[Working data — start]
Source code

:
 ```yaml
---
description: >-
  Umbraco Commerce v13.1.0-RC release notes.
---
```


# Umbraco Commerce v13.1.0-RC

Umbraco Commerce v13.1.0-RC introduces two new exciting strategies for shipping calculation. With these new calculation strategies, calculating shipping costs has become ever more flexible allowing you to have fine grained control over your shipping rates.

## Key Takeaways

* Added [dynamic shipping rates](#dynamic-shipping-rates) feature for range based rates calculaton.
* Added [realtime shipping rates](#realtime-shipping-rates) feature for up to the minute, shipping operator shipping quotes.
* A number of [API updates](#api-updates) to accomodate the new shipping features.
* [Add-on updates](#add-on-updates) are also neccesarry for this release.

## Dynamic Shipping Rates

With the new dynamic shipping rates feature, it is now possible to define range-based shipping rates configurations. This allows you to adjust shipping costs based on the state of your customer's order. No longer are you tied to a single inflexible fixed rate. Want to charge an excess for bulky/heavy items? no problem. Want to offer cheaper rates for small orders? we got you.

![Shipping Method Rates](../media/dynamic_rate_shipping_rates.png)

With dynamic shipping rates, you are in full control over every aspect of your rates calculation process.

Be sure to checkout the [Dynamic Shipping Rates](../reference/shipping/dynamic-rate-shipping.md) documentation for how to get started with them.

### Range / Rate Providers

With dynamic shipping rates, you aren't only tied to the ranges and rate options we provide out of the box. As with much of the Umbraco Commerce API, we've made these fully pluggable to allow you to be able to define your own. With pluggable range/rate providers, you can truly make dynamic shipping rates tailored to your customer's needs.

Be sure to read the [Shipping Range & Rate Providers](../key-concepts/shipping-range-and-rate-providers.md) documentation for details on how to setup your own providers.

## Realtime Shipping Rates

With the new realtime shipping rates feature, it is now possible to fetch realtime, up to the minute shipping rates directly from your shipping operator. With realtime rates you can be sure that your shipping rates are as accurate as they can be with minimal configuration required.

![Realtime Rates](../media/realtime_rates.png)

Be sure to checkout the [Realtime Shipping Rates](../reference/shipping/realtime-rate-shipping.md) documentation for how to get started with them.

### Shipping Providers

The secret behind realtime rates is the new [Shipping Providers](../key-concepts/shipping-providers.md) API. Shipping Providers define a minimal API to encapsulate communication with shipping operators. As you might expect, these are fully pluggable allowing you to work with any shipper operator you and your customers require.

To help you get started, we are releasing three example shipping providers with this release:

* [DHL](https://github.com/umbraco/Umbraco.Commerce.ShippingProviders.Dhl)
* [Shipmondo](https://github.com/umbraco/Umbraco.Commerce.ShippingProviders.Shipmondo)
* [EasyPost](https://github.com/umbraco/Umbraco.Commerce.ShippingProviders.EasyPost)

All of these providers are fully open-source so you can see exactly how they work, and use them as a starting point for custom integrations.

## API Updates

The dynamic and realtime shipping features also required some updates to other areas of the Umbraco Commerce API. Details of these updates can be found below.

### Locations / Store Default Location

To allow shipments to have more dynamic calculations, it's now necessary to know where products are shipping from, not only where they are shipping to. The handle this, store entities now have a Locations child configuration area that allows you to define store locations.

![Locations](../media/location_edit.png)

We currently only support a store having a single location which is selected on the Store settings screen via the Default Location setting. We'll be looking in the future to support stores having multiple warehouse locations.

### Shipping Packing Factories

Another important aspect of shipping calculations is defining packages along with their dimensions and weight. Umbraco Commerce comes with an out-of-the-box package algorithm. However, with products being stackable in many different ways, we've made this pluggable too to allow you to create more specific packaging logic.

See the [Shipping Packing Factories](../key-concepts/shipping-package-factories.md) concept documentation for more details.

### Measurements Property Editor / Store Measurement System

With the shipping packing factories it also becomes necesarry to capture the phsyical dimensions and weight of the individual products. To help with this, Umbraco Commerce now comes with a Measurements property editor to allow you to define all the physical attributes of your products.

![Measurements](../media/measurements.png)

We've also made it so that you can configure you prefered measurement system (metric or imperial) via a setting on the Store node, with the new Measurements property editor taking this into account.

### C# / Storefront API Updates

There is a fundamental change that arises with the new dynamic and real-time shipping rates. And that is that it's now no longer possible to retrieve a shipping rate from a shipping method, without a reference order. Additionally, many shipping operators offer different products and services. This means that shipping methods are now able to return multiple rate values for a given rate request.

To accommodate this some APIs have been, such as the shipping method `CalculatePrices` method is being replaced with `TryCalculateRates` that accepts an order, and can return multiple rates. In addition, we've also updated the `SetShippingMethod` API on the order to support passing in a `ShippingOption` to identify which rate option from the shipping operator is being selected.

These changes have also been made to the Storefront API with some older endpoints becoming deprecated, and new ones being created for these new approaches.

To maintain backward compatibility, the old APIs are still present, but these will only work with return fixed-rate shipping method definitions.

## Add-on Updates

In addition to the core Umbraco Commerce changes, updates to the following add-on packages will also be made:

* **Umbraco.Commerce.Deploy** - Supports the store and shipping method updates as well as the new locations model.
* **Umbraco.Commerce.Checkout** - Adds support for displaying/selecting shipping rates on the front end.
[Working data — finish]
[Working data — start]
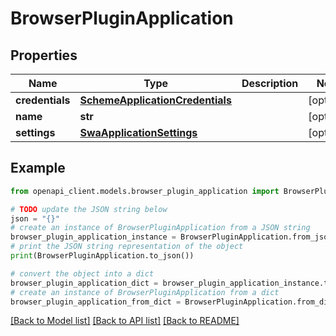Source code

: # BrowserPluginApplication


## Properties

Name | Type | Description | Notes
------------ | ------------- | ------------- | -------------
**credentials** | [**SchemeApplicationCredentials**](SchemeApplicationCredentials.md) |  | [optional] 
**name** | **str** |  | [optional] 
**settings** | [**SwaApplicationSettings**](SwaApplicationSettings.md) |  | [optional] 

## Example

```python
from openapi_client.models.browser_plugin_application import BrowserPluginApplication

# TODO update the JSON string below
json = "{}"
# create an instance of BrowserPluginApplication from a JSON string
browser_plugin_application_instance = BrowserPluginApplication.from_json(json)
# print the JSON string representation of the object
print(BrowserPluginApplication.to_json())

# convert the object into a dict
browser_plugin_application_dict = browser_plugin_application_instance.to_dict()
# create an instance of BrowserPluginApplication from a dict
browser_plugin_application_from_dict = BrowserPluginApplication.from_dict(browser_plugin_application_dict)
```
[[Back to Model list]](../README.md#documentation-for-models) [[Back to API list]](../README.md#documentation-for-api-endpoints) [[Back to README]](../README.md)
[Working data — finish]
[Working data — start]
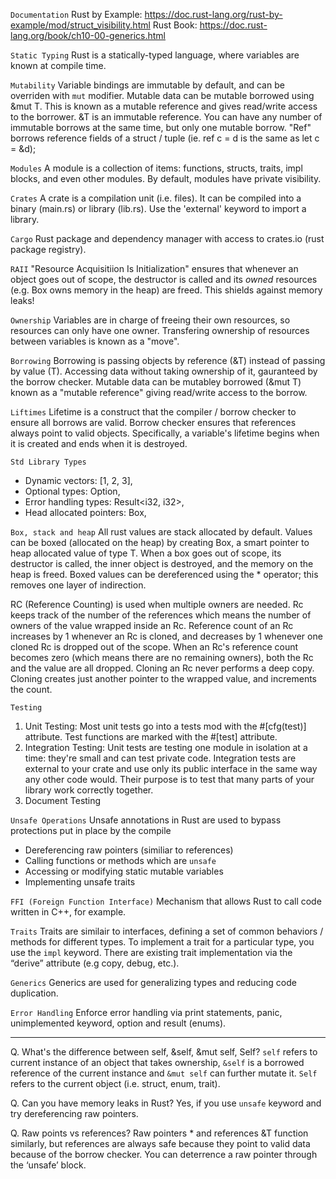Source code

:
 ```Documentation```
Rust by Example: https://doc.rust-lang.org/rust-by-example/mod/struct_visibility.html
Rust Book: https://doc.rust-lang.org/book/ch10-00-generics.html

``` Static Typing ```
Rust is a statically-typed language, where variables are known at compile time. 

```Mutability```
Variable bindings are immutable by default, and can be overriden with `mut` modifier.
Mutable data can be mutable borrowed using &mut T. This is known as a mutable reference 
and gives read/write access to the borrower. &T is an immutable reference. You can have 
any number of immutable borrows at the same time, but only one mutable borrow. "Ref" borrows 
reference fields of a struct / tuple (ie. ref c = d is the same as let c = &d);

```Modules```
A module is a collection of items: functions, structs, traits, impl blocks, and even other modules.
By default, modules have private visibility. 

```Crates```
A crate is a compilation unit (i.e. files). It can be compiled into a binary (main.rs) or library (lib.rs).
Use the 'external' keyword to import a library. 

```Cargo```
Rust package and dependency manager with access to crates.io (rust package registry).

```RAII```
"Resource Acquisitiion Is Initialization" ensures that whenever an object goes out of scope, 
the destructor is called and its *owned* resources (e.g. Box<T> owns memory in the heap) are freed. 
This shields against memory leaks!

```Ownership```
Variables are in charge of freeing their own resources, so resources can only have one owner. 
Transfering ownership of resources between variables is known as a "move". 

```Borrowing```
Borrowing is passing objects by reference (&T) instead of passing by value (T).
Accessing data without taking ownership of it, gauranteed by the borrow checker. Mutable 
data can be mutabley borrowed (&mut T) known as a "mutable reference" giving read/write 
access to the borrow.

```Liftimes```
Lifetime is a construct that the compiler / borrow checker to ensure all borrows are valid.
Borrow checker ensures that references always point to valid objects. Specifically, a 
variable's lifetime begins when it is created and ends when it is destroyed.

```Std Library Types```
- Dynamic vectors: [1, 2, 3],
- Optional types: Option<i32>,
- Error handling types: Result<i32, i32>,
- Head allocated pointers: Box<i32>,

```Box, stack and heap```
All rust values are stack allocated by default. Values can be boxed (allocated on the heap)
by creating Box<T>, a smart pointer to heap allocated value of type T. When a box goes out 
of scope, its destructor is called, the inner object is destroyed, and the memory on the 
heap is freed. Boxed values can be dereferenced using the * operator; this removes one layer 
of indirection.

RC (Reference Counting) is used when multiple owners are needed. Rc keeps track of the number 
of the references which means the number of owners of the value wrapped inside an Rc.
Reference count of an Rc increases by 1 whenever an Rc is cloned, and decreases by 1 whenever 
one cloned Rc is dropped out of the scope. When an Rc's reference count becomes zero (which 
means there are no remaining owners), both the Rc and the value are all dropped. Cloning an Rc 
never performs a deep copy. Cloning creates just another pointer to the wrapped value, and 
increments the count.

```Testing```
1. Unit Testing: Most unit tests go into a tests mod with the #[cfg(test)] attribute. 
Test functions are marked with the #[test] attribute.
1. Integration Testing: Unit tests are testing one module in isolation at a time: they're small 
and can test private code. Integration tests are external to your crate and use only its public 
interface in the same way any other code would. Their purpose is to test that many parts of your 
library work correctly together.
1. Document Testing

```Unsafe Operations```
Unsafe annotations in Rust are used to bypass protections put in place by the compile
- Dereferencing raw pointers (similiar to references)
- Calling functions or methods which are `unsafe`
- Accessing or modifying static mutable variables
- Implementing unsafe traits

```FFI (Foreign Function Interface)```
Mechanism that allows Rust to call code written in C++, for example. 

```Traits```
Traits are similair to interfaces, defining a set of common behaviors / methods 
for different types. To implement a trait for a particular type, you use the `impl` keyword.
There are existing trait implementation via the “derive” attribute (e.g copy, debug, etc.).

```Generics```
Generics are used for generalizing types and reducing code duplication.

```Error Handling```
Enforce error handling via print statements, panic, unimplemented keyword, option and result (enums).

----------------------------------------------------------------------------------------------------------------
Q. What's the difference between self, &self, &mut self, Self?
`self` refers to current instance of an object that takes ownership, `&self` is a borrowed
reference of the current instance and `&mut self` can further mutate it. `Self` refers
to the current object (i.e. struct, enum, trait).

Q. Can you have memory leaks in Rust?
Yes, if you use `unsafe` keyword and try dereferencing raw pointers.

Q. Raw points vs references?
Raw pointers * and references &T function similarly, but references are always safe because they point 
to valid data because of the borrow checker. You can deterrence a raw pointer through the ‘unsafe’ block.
[Working data — finish]
__Problem requirements__: Copy out all the lines of the records that include "scope".

__Exercise output__:
"Resource Acquisitiion Is Initialization" ensures that whenever an object goes out of scope, 
of scope, its destructor is called, the inner object is destroyed, and the memory on the 
one cloned Rc is dropped out of the scope. When an Rc's reference count becomes zero (which 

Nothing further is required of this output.